Although the existence of Lycurgus is a controversial historiography issue, various scholars claim that Lycurgus after receiving the Rhetra from the Oracle of Delphi instilled a highly militarised communal system indistinguishable in contrast to other Greek city-states after the revolt of the Helots.
In regards to whether Lycurgus existed as a collaboration of political and social idealism or based on a mythological concept as a “A man dear to Zeus” , it is clear that the concept of Lycurgus and his reforms acted as a paramount political, social and educational foundation, instrumental to Sparta’s rise to power.
Location of Sparta
Did Lycurgus exist?
“Lycurgus, who gave them the laws that they obey” presents insight to the controversial issue of whether Lycurgus existed in 800 to 630 BC.
This is debated by differing historical perspectives such as Tyrtaeus, the 7th century Spartan poet, who mentions that two kings consulted the Delphic Oracle and brought the Great Rhetra, hence scholars believe that this could refer to early kings Polydorus and Theopompus.
However, Xenophon argues the existence of Lycurgus as a person as he believed that Lycurgus is who, ‘which they owe their prosperity.’ Therefore, these contradictory perspectives makes the existence of Lycurgus debatable.
What changes did Lycurgus' Great Rhetra make on Spartan politics?
Amongst the many changes and alterations which Lycurgus made, the first and of greatest importance was the establishment of the senate which had equal power to the dual kingship previously instilled.
“The Spartans unique constitution cannot be placed under any general head; cannot be called kingdom, oligarchy or democracy with misleading... It participated in all three” - J.B Bury (adapted by Aristotle).
Essentially this refers to the creation of the divide into social groups, the phlai and the obai and the creation of the gerousia as opposed to dual kings that ruled prior. As opposed to other Greek city states such as Athens’ democracy, this accentuates Lycurgus’ avocation of the layers of governments such as;
- the monarchical group (the kings)
- democratic groups (the Ekklesia)
- the oligarchical group (The Gerousia)
All that according to Xenophon, “devised a system utterly different from that of most others.”
Structure of Sparta
This senate was utilised to keep political power to a just equilibrium. However due to the fact the Ephorate had in their year in power maintained unlimited power amongst other Spartan magistrates, hence leading into corruption.
But in spite of this, this allowed the Ephorate control over the aggressive and unjust behaviours the kings exercised over Sparta. Therefore, Lycurgus's reforms became a foundation to the society that Spartan ideals aspired to.
The impact of the Great Rhetra on Spartan society
With meticulous precision Lycurgus’ Rhetra invoked the eunomia and camaraderie to the polis through its effect on the sociopolitical Sparta.
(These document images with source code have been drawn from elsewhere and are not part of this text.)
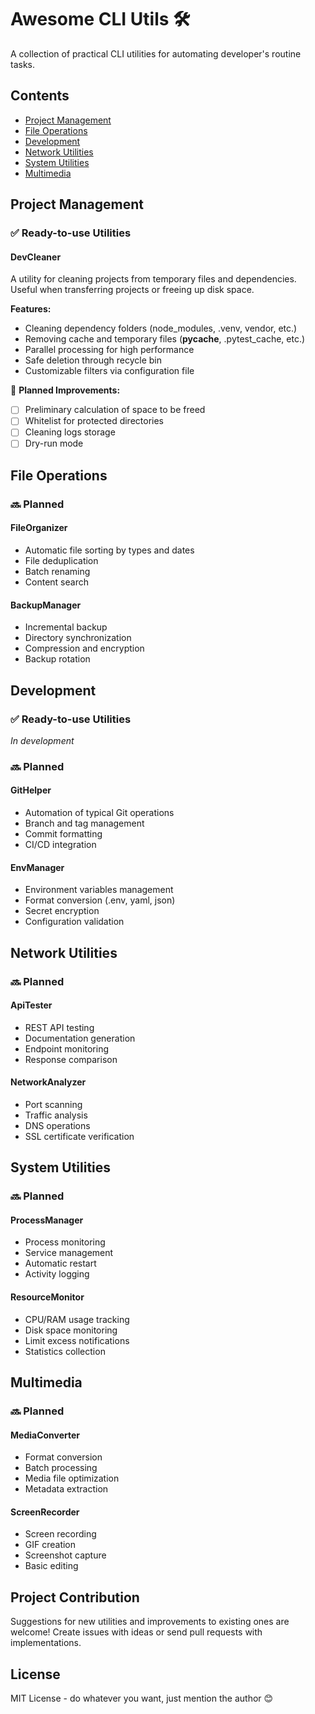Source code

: # Awesome CLI Utils 🛠️

A collection of practical CLI utilities for automating developer's routine tasks.

## Contents

- [Project Management](#project-management)
- [File Operations](#file-operations)
- [Development](#development)
- [Network Utilities](#network-utilities)
- [System Utilities](#system-utilities)
- [Multimedia](#multimedia)

## Project Management

### ✅ Ready-to-use Utilities

#### DevCleaner

A utility for cleaning projects from temporary files and dependencies. Useful when transferring projects or freeing up disk space.

**Features:**

- Cleaning dependency folders (node_modules, .venv, vendor, etc.)
- Removing cache and temporary files (**pycache**, .pytest_cache, etc.)
- Parallel processing for high performance
- Safe deletion through recycle bin
- Customizable filters via configuration file

🔄 **Planned Improvements:**

- [ ] Preliminary calculation of space to be freed
- [ ] Whitelist for protected directories
- [ ] Cleaning logs storage
- [ ] Dry-run mode

## File Operations

### 🔜 Planned

#### FileOrganizer

- Automatic file sorting by types and dates
- File deduplication
- Batch renaming
- Content search

#### BackupManager

- Incremental backup
- Directory synchronization
- Compression and encryption
- Backup rotation

## Development

### ✅ Ready-to-use Utilities

*In development*

### 🔜 Planned

#### GitHelper

- Automation of typical Git operations
- Branch and tag management
- Commit formatting
- CI/CD integration

#### EnvManager

- Environment variables management
- Format conversion (.env, yaml, json)
- Secret encryption
- Configuration validation

## Network Utilities

### 🔜 Planned

#### ApiTester

- REST API testing
- Documentation generation
- Endpoint monitoring
- Response comparison

#### NetworkAnalyzer

- Port scanning
- Traffic analysis
- DNS operations
- SSL certificate verification

## System Utilities

### 🔜 Planned

#### ProcessManager

- Process monitoring
- Service management
- Automatic restart
- Activity logging

#### ResourceMonitor

- CPU/RAM usage tracking
- Disk space monitoring
- Limit excess notifications
- Statistics collection

## Multimedia

### 🔜 Planned

#### MediaConverter

- Format conversion
- Batch processing
- Media file optimization
- Metadata extraction

#### ScreenRecorder

- Screen recording
- GIF creation
- Screenshot capture
- Basic editing

## Project Contribution

Suggestions for new utilities and improvements to existing ones are welcome! Create issues with ideas or send pull requests with implementations.

## License

MIT License - do whatever you want, just mention the author 😊
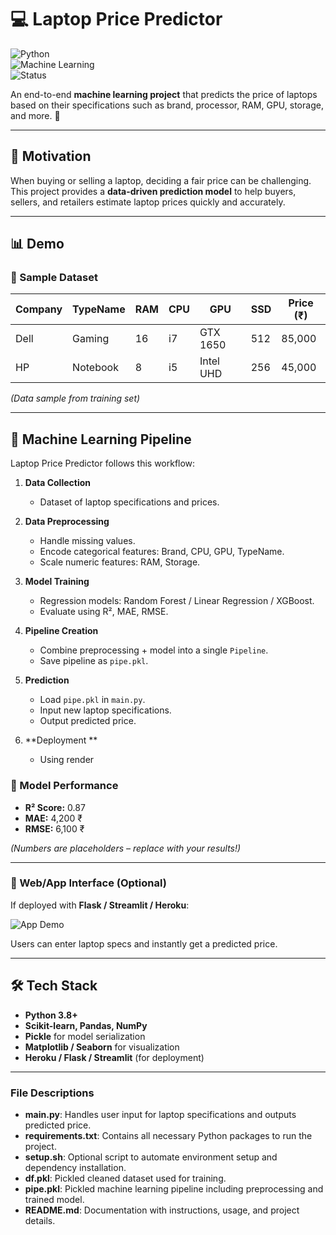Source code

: # 💻 Laptop Price Predictor  

![Python](https://img.shields.io/badge/Python-3.8%2B-blue?logo=python)  
![Machine Learning](https://img.shields.io/badge/Machine%20Learning-Regression-green)  
![Status](https://img.shields.io/badge/Status-Active-brightgreen)  

An end-to-end **machine learning project** that predicts the price of laptops based on their specifications such as brand, processor, RAM, GPU, storage, and more. 🚀  

---

## 📌 Motivation  

When buying or selling a laptop, deciding a fair price can be challenging.  
This project provides a **data-driven prediction model** to help buyers, sellers, and retailers estimate laptop prices quickly and accurately.  

---

## 📊 Demo  

### 🔹 Sample Dataset  
| Company | TypeName | RAM | CPU | GPU | SSD | Price (₹) |
|---------|----------|-----|-----|-----|-----|-----------|
| Dell    | Gaming   | 16  | i7  | GTX 1650 | 512 | 85,000 |
| HP      | Notebook | 8   | i5  | Intel UHD | 256 | 45,000 |

*(Data sample from training set)*  

---

## 🔄 Machine Learning Pipeline

Laptop Price Predictor follows this workflow:

1. **Data Collection**  
   - Dataset of laptop specifications and prices.

2. **Data Preprocessing**  
   - Handle missing values.  
   - Encode categorical features: Brand, CPU, GPU, TypeName.  
   - Scale numeric features: RAM, Storage.

3. **Model Training**  
   - Regression models: Random Forest / Linear Regression / XGBoost.  
   - Evaluate using R², MAE, RMSE.

4. **Pipeline Creation**  
   - Combine preprocessing + model into a single `Pipeline`.  
   - Save pipeline as `pipe.pkl`.

5. **Prediction**  
   - Load `pipe.pkl` in `main.py`.  
   - Input new laptop specifications.  
   - Output predicted price.

6. **Deployment **  
   - Using render


### 🔹 Model Performance  
 

- **R² Score:** 0.87  
- **MAE:** 4,200 ₹  
- **RMSE:** 6,100 ₹  

*(Numbers are placeholders – replace with your results!)*  

---

### 🔹 Web/App Interface (Optional)  

If deployed with **Flask / Streamlit / Heroku**:  

![App Demo](https://laptop-price-predictor-1-m544.onrender.com/)  

Users can enter laptop specs and instantly get a predicted price.  

---

## 🛠️ Tech Stack  

- **Python 3.8+**  
- **Scikit-learn, Pandas, NumPy**  
- **Pickle** for model serialization  
- **Matplotlib / Seaborn** for visualization  
- **Heroku / Flask / Streamlit** (for deployment)  

---


### File Descriptions

- **main.py**: Handles user input for laptop specifications and outputs predicted price.
- **requirements.txt**: Contains all necessary Python packages to run the project.
- **setup.sh**: Optional script to automate environment setup and dependency installation.
- **df.pkl**: Pickled cleaned dataset used for training.
- **pipe.pkl**: Pickled machine learning pipeline including preprocessing and trained model.
- **README.md**: Documentation with instructions, usage, and project details.


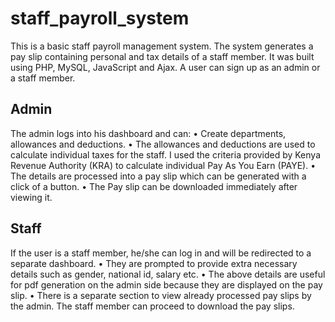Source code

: # staff_payroll_system
This is a basic staff payroll management system. The system generates a pay slip containing personal and tax details of a staff member.
It was built using PHP, MySQL, JavaScript and Ajax.
A user can sign up as an admin or a staff member.
## Admin
The admin logs into his dashboard and can:
•	Create departments, allowances and deductions. 
•	The allowances and deductions are used to calculate individual taxes for the staff. I used the criteria provided by Kenya Revenue Authority (KRA)
  to calculate individual Pay As You Earn (PAYE).
•	The details are processed into a pay slip which can be generated with a click of a button.
•	The Pay slip can be downloaded immediately after viewing it.
## Staff
If the user is a staff member, he/she can log in and will be redirected to a separate dashboard. 
•	They are prompted to provide extra necessary details such as gender, national id, salary etc. 
•	The above details are useful for pdf generation on the admin side because they are displayed on the pay slip.
•	There is a separate section to view already processed pay slips by the admin. The staff member can proceed to download the pay slips.


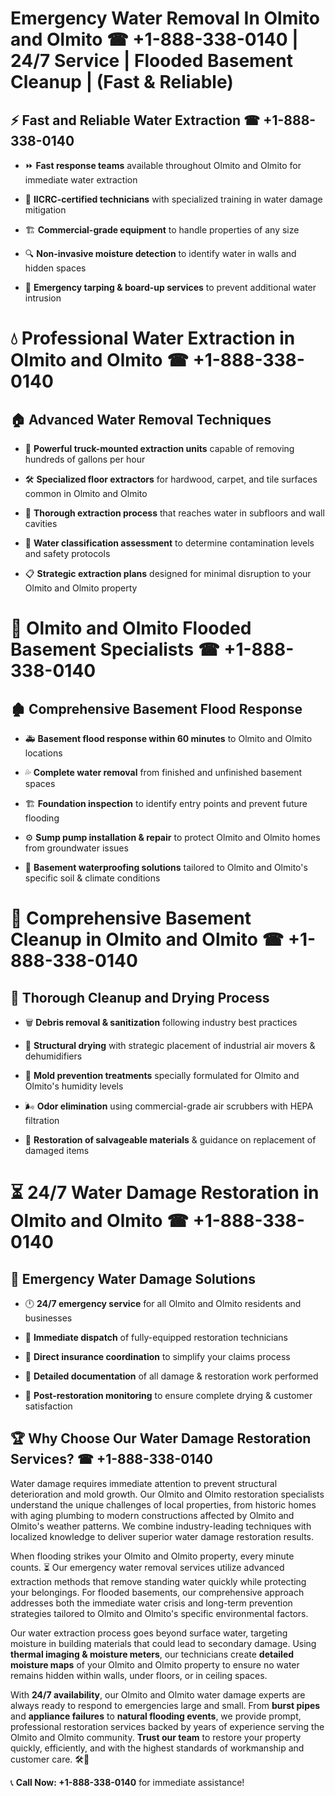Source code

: # Emergency Water Removal In Olmito and Olmito ☎ +1-888-338-0140 | 24/7 Service | Flooded Basement Cleanup | (Fast & Reliable)  

## ⚡ Fast and Reliable Water Extraction ☎ +1-888-338-0140  
- ⏩ **Fast response teams** available throughout Olmito and Olmito for immediate water extraction  
- 🏅 **IICRC-certified technicians** with specialized training in water damage mitigation  
- 🏗️ **Commercial-grade equipment** to handle properties of any size  
- 🔍 **Non-invasive moisture detection** to identify water in walls and hidden spaces  
- 🛑 **Emergency tarping & board-up services** to prevent additional water intrusion  

# 💧 Professional Water Extraction in Olmito and Olmito ☎ +1-888-338-0140  

## 🏠 Advanced Water Removal Techniques  
- 🚛 **Powerful truck-mounted extraction units** capable of removing hundreds of gallons per hour  
- 🛠️ **Specialized floor extractors** for hardwood, carpet, and tile surfaces common in Olmito and Olmito  
- 📏 **Thorough extraction process** that reaches water in subfloors and wall cavities  
- 🧪 **Water classification assessment** to determine contamination levels and safety protocols  
- 📋 **Strategic extraction plans** designed for minimal disruption to your Olmito and Olmito property  

# 🌊 Olmito and Olmito Flooded Basement Specialists ☎ +1-888-338-0140  

## 🏚️ Comprehensive Basement Flood Response  
- 🚑 **Basement flood response within 60 minutes** to Olmito and Olmito locations  
- 💦 **Complete water removal** from finished and unfinished basement spaces  
- 🏗️ **Foundation inspection** to identify entry points and prevent future flooding  
- ⚙️ **Sump pump installation & repair** to protect Olmito and Olmito homes from groundwater issues  
- 🌱 **Basement waterproofing solutions** tailored to Olmito and Olmito's specific soil & climate conditions  

# 🧹 Comprehensive Basement Cleanup in Olmito and Olmito ☎ +1-888-338-0140  

## 🔄 Thorough Cleanup and Drying Process  
- 🗑️ **Debris removal & sanitization** following industry best practices  
- 💨 **Structural drying** with strategic placement of industrial air movers & dehumidifiers  
- 🦠 **Mold prevention treatments** specially formulated for Olmito and Olmito's humidity levels  
- 🌬️ **Odor elimination** using commercial-grade air scrubbers with HEPA filtration  
- 🔧 **Restoration of salvageable materials** & guidance on replacement of damaged items  

# ⏳ 24/7 Water Damage Restoration in Olmito and Olmito ☎ +1-888-338-0140  

## 🚀 Emergency Water Damage Solutions  
- 🕛 **24/7 emergency service** for all Olmito and Olmito residents and businesses  
- 🚒 **Immediate dispatch** of fully-equipped restoration technicians  
- 🏦 **Direct insurance coordination** to simplify your claims process  
- 📜 **Detailed documentation** of all damage & restoration work performed  
- 🔎 **Post-restoration monitoring** to ensure complete drying & customer satisfaction  

## 🏆 Why Choose Our Water Damage Restoration Services? ☎ +1-888-338-0140  
Water damage requires immediate attention to prevent structural deterioration and mold growth. Our Olmito and Olmito restoration specialists understand the unique challenges of local properties, from historic homes with aging plumbing to modern constructions affected by Olmito and Olmito's weather patterns. We combine industry-leading techniques with localized knowledge to deliver superior water damage restoration results.  

When flooding strikes your Olmito and Olmito property, every minute counts. ⏳ Our emergency water removal services utilize advanced extraction methods that remove standing water quickly while protecting your belongings. For flooded basements, our comprehensive approach addresses both the immediate water crisis and long-term prevention strategies tailored to Olmito and Olmito's specific environmental factors.  

Our water extraction process goes beyond surface water, targeting moisture in building materials that could lead to secondary damage. Using **thermal imaging & moisture meters**, our technicians create **detailed moisture maps** of your Olmito and Olmito property to ensure no water remains hidden within walls, under floors, or in ceiling spaces.  

With **24/7 availability**, our Olmito and Olmito water damage experts are always ready to respond to emergencies large and small. From **burst pipes** and **appliance failures** to **natural flooding events**, we provide prompt, professional restoration services backed by years of experience serving the Olmito and Olmito community. **Trust our team** to restore your property quickly, efficiently, and with the highest standards of workmanship and customer care. 🛠️💪  

📞 **Call Now: +1-888-338-0140** for immediate assistance!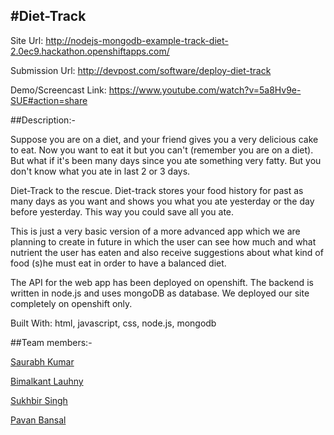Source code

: #**Diet-Track**
---------------------------

Site Url:
http://nodejs-mongodb-example-track-diet-2.0ec9.hackathon.openshiftapps.com/

Submission Url:
http://devpost.com/software/deploy-diet-track

Demo/Screencast Link:
https://www.youtube.com/watch?v=5a8Hv9e-SUE#action=share

##Description:-

Suppose you are on a diet, and your friend gives you a very delicious cake to eat. Now you want to eat it but you can't (remember you are on a diet). But what if it's been many days since you ate something very fatty. But you don't know what you ate in last 2 or 3 days.

Diet-Track to the rescue. Diet-track stores your food history for past as many days as you want and shows you what you ate yesterday or the day before yesterday. This way you could save all you ate.

This is just a very basic version of a more advanced app which we are planning to create in future in which the user can see how much and what nutrient the user has eaten and also receive suggestions about what kind of food (s)he must eat in order to have a balanced diet.

The API for the web app has been deployed on openshift. The backend is written in node.js and uses mongoDB as database. We deployed our site completely on openshift only.


Built With: html, javascript, css, node.js, mongodb

##Team members:-

<a href="https://github.com/saurabh0402">Saurabh Kumar</a>

<a href="https://github.com/code-master5">Bimalkant Lauhny</a>

<a href="https://github.com/sukhbir-singh">Sukhbir Singh</a>

<a href="https://github.com/PAVBAN95https://github.com/code-master5">Pavan Bansal</a>


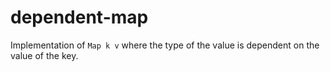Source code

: # dependent-map

Implementation of `Map k v` where the type of the value
is dependent on the value of the key.
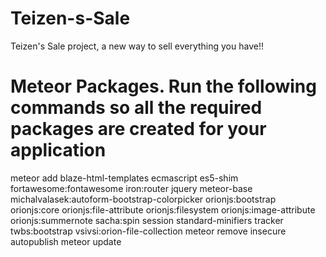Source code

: # Teizen-s-Sale
Teizen's Sale project, a new way to sell everything you have!!




# Meteor Packages. Run the following commands so all the required packages are created for your application
meteor add blaze-html-templates ecmascript es5-shim fortawesome:fontawesome iron:router jquery meteor-base michalvalasek:autoform-bootstrap-colorpicker orionjs:bootstrap orionjs:core orionjs:file-attribute orionjs:filesystem orionjs:image-attribute orionjs:summernote sacha:spin session standard-minifiers tracker twbs:bootstrap vsivsi:orion-file-collection
meteor remove insecure autopublish
meteor update
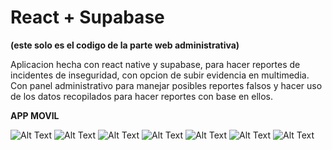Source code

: 

# React + Supabase 
**(este solo es el codigo de la parte web administrativa)**

Aplicacion hecha con react native y supabase, para hacer reportes de incidentes de inseguridad, con opcion de subir evidencia en multimedia. Con panel administrativo para manejar posibles reportes falsos y hacer uso de los datos recopilados para hacer reportes con base en ellos.

**APP MOVIL**

![Alt Text](./public/login.jpeg)
![Alt Text](./public/registro.jpeg)
![Alt Text](./public/vistaIncidentes.jpeg)
![Alt Text](./public/AgregarIncident.jpeg)
![Alt Text](./public/incidentes_lis.jpeg)
![Alt Text](./public/en_espera.jpeg)
![Alt Text](./public/config.jpeg)





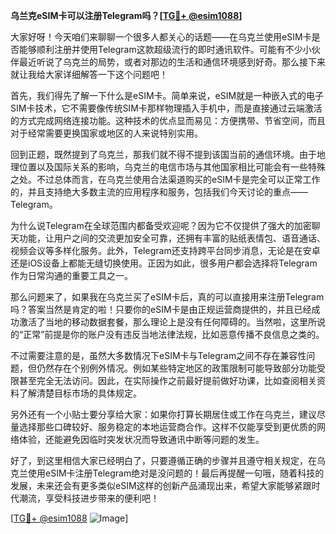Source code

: **乌兰克eSIM卡可以注册Telegram吗？[[TG💪+ @esim1088](https://t.me/s/esim1088)]**

大家好呀！今天咱们来聊聊一个很多人都关心的话题——在乌克兰使用eSIM卡是否能够顺利注册并使用Telegram这款超级流行的即时通讯软件。可能有不少小伙伴最近听说了乌克兰的局势，或者对那边的生活和通信环境感到好奇。那么接下来就让我给大家详细解答一下这个问题吧！

首先，我们得先了解一下什么是eSIM卡。简单来说，eSIM就是一种嵌入式的电子SIM卡技术，它不需要像传统SIM卡那样物理插入手机中，而是直接通过云端激活的方式完成网络连接功能。这种技术的优点显而易见：方便携带、节省空间，而且对于经常需要更换国家或地区的人来说特别实用。

回到正题，既然提到了乌克兰，那我们就不得不提到该国当前的通信环境。由于地理位置以及国际关系的影响，乌克兰的电信市场与其他国家相比可能会有一些特殊之处。不过总体而言，在乌克兰使用合法渠道购买的eSIM卡是完全可以正常工作的，并且支持绝大多数主流的应用程序和服务，包括我们今天讨论的重点——Telegram。

为什么说Telegram在全球范围内都备受欢迎呢？因为它不仅提供了强大的加密聊天功能，让用户之间的交流更加安全可靠，还拥有丰富的贴纸表情包、语音通话、视频会议等多样化服务。此外，Telegram还支持跨平台同步消息，无论是在安卓还是iOS设备上都能无缝切换使用。正因为如此，很多用户都会选择将Telegram作为日常沟通的重要工具之一。

那么问题来了，如果我在乌克兰买了eSIM卡后，真的可以直接用来注册Telegram吗？答案当然是肯定的啦！只要你的eSIM卡是由正规运营商提供的，并且已经成功激活了当地的移动数据套餐，那么理论上是没有任何障碍的。当然啦，这里所说的“正常”前提是你的账户没有违反当地法律法规，比如恶意传播不良信息之类的。

不过需要注意的是，虽然大多数情况下eSIM卡与Telegram之间不存在兼容性问题，但仍然存在个别例外情况。例如某些特定地区的政策限制可能导致部分功能受限甚至完全无法访问。因此，在实际操作之前最好提前做好功课，比如查阅相关资料了解清楚目标市场的具体规定。

另外还有一个小贴士要分享给大家：如果你打算长期居住或工作在乌克兰，建议尽量选择那些口碑较好、服务稳定的本地运营商合作。这样不仅能享受到更优质的网络体验，还能避免因临时突发状况而导致通讯中断等问题的发生。

好了，到这里相信大家已经明白了，只要遵循正确的步骤并且遵守相关规定，在乌克兰使用eSIM卡注册Telegram绝对是没问题的！最后再提醒一句哦，随着科技的发展，未来还会有更多类似eSIM这样的创新产品涌现出来，希望大家能够紧跟时代潮流，享受科技进步带来的便利吧！

[[TG💪+ @esim1088](https://t.me/s/esim1088) ![Image](https://i.postimg.cc/4NQfJmqS/Snipaste-2025-05-13-00-14-12.png)]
Embedding equality amongst homoioi was essential for sustaining military dominance since prior to the Rhetra wealth was what defined status, thus corruption. For instance, the Syssitia was instilled in order to make his “country pre-eminently prosperous.”
As a result this allowed Spartiates to concentrate their energies on warfare and the welfare of the polis. Bland meals were introduced avoiding the issues of gluttony, vanity and sickness that were consistent issues from excessive eating.
This adheres to the ‘ultimate wisdom” Xenophon refers to in the Lycurgan constitution as homoioi were made to dine together including the kings which essentially resulted in accentuating the idealism of equality as “sons of Herakles” in spite of ranks.
This degraded social and economic boundaries had provided the opportunity for older generations to impart wisdom on young generations.
Furthermore, this replaced the family and primary focus of Spartiates daily life to reinforce the exclusive status of the Spartiates in society. Therefore, Lycurgus’ reforms played a vital role in regards of invoking ideals of equality in an attempt to make Sparta “prosperous.”
The social structure of Sparta
The Great Rhetra created distinctions of phylai, obai, phrantry and oikos whilst making royalty and aristocracy equals, followed by perioikoi, inferiors and helots.
Hence, Lykourgos effectively used the Pre-Messenians as slaves as Sparta was became predominantly based on a state-run serfdom, accentuating Xenophon’s theory in making Sparta ‘prosperous.’ Consequently, Helots were relied on to complete the domestic, agricultural and military work for their Spartan masters.
For instance, Tyrtaeus states;
“like asses exhausted under great loads to bring their masters full half the fruit their plowed land produced.”
Slavery was due to the mass numbers of helots in contrast to Spartiates created paranoia that contributed to the alienation and abuse to the submission of the social class. Therefore, Lycurgian reforms vigorously extended to the layers of Spartan society.
This is Sparta: Fierce warriors of the ancient world - Craig Zimmer
Lycurgus and The Great Rhetra's impact on Spartan Education
The agoge was directed to raise militarily ideal soldiers. Lycurgus decreed that Spartan youth, “be loaded with the greatest amount of work.” Spartan boys were organised into agelai which were supervised by 20 year old youths called proteirai.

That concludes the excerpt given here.